Gillian Kaufman FRSS is currently our longest-standing member, having joined the Society in 1955. She was nominated by Franta Belsky and Eva Castle, and elected to Fellowship in 1975.

Kaufman attended Bournemouth College of Art and spent a further three years studying sculpture at the Royal Academy Schools in London under Maurice Lambert, before winning the Gold Medal for Sculpture and a Travelling Scholarship in 1950. The scholarship allowed her to study in Greece and work at the British School of Archaeology in Athens.

Gillian Kaufman

In 1953 Kaufman completed a sculpture of St Francis of Assisi in Portland stone for her former school, the Convent of the Cross in Boscombe.

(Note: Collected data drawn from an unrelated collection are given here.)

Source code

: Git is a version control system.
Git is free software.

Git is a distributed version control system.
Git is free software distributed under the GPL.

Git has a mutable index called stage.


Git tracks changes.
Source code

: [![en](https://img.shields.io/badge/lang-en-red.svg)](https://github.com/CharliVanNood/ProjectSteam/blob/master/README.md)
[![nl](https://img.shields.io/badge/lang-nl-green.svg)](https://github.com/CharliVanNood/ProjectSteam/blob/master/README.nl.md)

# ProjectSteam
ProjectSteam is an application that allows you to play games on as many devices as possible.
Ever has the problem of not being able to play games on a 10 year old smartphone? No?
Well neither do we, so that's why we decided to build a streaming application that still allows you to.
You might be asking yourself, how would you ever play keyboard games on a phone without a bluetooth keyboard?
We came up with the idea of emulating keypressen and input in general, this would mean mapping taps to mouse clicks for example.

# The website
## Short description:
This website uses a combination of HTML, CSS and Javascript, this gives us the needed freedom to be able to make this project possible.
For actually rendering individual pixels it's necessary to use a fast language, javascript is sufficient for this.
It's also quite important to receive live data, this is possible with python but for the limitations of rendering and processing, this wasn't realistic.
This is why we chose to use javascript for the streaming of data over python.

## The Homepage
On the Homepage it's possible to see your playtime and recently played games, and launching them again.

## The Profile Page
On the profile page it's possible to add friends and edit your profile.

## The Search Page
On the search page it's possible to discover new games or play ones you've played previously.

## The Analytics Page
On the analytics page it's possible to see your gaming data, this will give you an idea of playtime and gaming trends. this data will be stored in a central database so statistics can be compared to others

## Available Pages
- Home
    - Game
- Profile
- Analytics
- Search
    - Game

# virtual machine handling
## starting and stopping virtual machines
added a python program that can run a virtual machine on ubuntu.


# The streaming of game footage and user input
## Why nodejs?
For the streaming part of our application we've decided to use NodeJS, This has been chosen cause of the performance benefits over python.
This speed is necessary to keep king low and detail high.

In 1955 she travelled to Bulawayo in Zimbabwe to visit her sister, and ended up settling in the country permanently. She began teaching art at Townsend High School, followed by the Mzilikazi Art and Craft Centre.

Kaufman has completed numerous commissions for portrait busts as well as other large, commissioned pieces in Zimbabwe and South Africa. Probably the most famous is a massive fiberglass sculpture which adorns the side of Pioneer House on Fife Street, Bulawayo. This grand monument dates from the early 1970s and remains an iconic part of the cityscape. It was a challenging commission for the married mother of three, who had to source five tonnes of clay from the Gwayi River for the model.

Pioneer House in Bulawayo

Pioneer House in Bulawayo © greatmirror.com

Closer to home, Kaufman’s work can be found at Jesus College Cambridge. In 1955 she was commissioned to create a terracotta Pietà for St Mary’s Cathedral Basilica in the same city, now located in the Garden of Rest beside the Cathedral. Fifty-six years later, Kaufman’s nephew James Hudleston, a benefactor of Jesus College Cambridge, proposed that the Pietà be recast in bronze and presented to the College chapel as a gift. A team from England and Zimbabwe, led by British sculptor Robert Hunt, made a mould of the Pietà which was then shipped to England in more than 40 pieces to be cast in bronze at the Talos Fine Art.